* WORK ITEM
Check each line of the entries for "specific" and report the ones that have it.
..............................
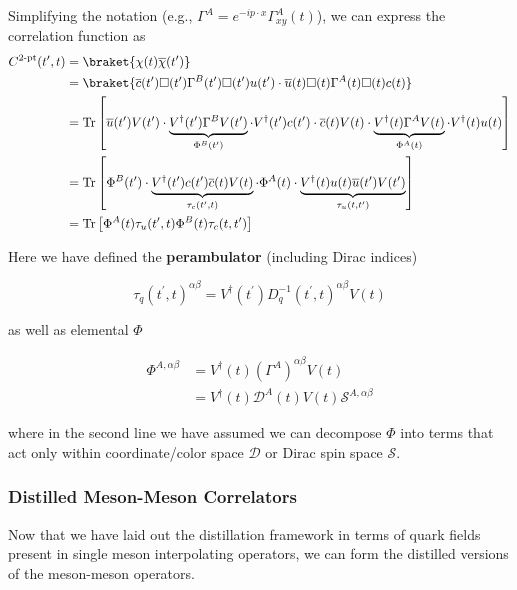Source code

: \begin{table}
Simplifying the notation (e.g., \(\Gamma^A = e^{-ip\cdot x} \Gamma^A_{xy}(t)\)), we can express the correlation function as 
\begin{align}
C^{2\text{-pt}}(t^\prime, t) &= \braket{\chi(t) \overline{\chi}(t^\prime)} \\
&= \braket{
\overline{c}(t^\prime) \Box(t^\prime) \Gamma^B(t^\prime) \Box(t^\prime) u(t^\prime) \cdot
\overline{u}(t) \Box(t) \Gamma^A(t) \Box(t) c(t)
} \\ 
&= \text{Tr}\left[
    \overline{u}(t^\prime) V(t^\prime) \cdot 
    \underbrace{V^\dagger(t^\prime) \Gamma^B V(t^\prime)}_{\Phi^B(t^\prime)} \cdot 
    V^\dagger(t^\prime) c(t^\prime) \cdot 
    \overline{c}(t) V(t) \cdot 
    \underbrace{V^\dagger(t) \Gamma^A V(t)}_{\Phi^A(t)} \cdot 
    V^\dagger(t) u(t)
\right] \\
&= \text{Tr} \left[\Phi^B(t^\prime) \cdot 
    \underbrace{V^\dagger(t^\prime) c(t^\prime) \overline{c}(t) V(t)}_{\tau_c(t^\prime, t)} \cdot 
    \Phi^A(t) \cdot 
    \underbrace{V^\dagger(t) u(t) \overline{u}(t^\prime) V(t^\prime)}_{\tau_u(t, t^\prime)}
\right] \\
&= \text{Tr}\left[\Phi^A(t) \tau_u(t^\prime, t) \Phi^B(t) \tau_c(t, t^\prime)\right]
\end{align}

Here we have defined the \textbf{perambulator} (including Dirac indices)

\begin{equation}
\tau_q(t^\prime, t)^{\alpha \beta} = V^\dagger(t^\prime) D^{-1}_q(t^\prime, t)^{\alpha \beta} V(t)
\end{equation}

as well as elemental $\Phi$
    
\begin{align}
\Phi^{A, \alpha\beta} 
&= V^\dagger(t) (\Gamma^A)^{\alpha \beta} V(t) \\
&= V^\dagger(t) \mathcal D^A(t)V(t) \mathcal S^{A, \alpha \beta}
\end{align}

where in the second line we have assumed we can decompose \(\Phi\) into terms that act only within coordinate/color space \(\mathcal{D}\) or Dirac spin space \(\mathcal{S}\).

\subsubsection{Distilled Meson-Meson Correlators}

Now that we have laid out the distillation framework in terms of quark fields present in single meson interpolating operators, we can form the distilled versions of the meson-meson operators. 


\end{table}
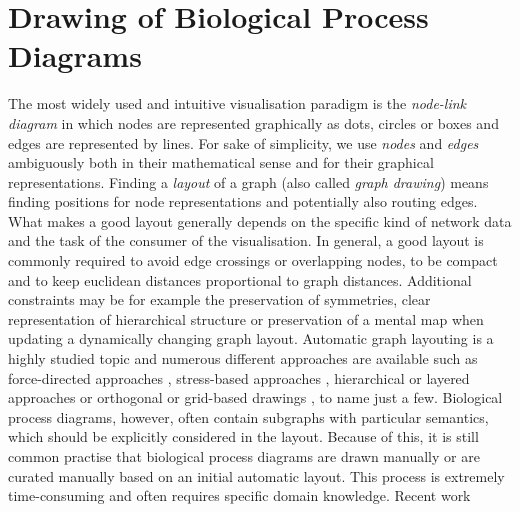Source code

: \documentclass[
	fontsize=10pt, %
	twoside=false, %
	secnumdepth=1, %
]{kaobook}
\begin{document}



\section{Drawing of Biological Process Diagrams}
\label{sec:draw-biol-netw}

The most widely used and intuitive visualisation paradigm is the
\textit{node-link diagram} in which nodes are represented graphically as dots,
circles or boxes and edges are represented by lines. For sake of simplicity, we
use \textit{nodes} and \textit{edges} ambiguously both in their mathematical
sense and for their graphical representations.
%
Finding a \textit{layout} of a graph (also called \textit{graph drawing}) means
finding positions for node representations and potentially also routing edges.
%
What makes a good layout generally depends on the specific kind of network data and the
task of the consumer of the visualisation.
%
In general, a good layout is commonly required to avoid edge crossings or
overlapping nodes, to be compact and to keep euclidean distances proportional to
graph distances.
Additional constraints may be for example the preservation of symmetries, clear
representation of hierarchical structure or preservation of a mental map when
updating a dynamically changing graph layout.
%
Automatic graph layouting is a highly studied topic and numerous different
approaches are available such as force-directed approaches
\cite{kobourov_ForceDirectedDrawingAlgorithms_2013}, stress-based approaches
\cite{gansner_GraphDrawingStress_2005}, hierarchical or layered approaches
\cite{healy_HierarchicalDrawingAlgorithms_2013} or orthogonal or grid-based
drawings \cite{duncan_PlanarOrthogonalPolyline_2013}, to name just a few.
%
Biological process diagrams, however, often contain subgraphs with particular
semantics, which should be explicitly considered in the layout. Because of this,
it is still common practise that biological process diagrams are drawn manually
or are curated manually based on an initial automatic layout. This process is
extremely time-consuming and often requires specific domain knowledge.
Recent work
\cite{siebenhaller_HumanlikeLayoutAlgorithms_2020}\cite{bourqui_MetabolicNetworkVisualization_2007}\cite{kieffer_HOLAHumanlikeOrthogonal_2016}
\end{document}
..............................
* ANSWER SECTION
What makes a good layout generally depends on the specific kind of network data and the
extremely time-consuming and often requires specific domain knowledge.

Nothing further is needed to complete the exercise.